Alicja Bachleda-Curuś i Marcin Gortat umówili się na kolejne spotkanie!
Niewykuczone, że relacja Alicji Bachledy-Curuś (33 l.) i Marcina Gortata (33 l.) w najbliższym czasie przerodzi się w coś poważniejszego! Z takiego obrotu spraw chyba najbardziej cieszyłby się synek aktorki, który uwielbia koszykarza!
Polska Noc w Waszyngtonie, którą od kilku już lat organizuje koszykarz Marcin Gortat, przyciągnęła wiele znanych twarzy. Była wśród nich Alicja Bachleda-Curuś. Jej synek Henry Tadeusz (8 l.) jest bowiem wielkim fanem koszykówki.
Złote szpilki, czerwona mini i koszulka drużyny Marcina Gortata Washington Wizards z napisem Bachleda 13 - tak ubrała się na mecz Alicja.

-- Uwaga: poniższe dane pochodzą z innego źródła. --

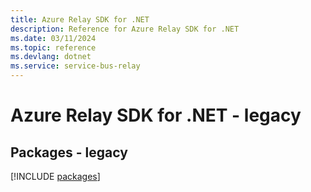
 ```yaml
---
title: Azure Relay SDK for .NET
description: Reference for Azure Relay SDK for .NET
ms.date: 03/11/2024
ms.topic: reference
ms.devlang: dotnet
ms.service: service-bus-relay
---
```

# Azure Relay SDK for .NET - legacy
## Packages - legacy
[!INCLUDE [packages](relay-index.md)]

Marcin Gortat wprost nie mógł oderwać od niej wzroku! Dbał, aby niczego jej i dziecku nie brakowało.
W pewnym momencie zdjął nawet marynarkę i okrył nią aktorkę! Alicja przyjęła ten czuły gest z wdzięcznością i na każdym kroku starała się pokazać Marcinowi, że impreza z nim sprawia jej wielką przyjemność.
Z informacji tygodnika "Rewia" wynika, że już umówili się na rewizytę. Waszyngton od Los Angeles, gdzie mieszka aktorka, dzieli prawie 4000 km, ale co to dla Marcina, który może w ciągu paru godzin przylecieć tam prywatnym odrzutowcem. Radość Henry’ego Tadeusza na widok koszykarza będzie przecież bezcenna, a i tematów do rozmów nie zabraknie.
Alicja i Marcin mają przecież ten sam problem - szukają drugiej połówki. Marcinowi nie wyszło z modelką Anną Kociugą (30 l.). Znajomość z Dodą (32 l.) też nie przetrwała, a fotomodelka Paula Tumala (28 l.) to tylko koleżanka. Z kolei Alicja do dziś leczy rany po płomiennym romansie z Colinem Farrellem (40 l.), ojcem jej syna. Ostatni poważny związek, z Sebastianem Karpielem-Bułecką (40 l.), zakończyła 2,5 roku temu.
Zarówno aktorka, jak i sportowiec wiedzą, jak trudno jest, mieszkając w Stanach Zjednoczonych, pielęgnować związek z osobą mieszkającą w Polsce. I że nikt lepiej nie zrozumie Polaka na emigracji niż drugi Polak. Zawodnik właśnie przekonał się o tym, że Alicja potrafi idealnie dopełniać jego wizerunek: doskonale wygląda, mówi płynnie po angielsku, a flesze i kamery to dla niej chleb powszedni.
Teraz będzie miał okazję przekonać się, jak świetnie gotuje polskie zupy i jaką jest mamą na co dzień. To może być dla nich naprawdę ważne spotkanie.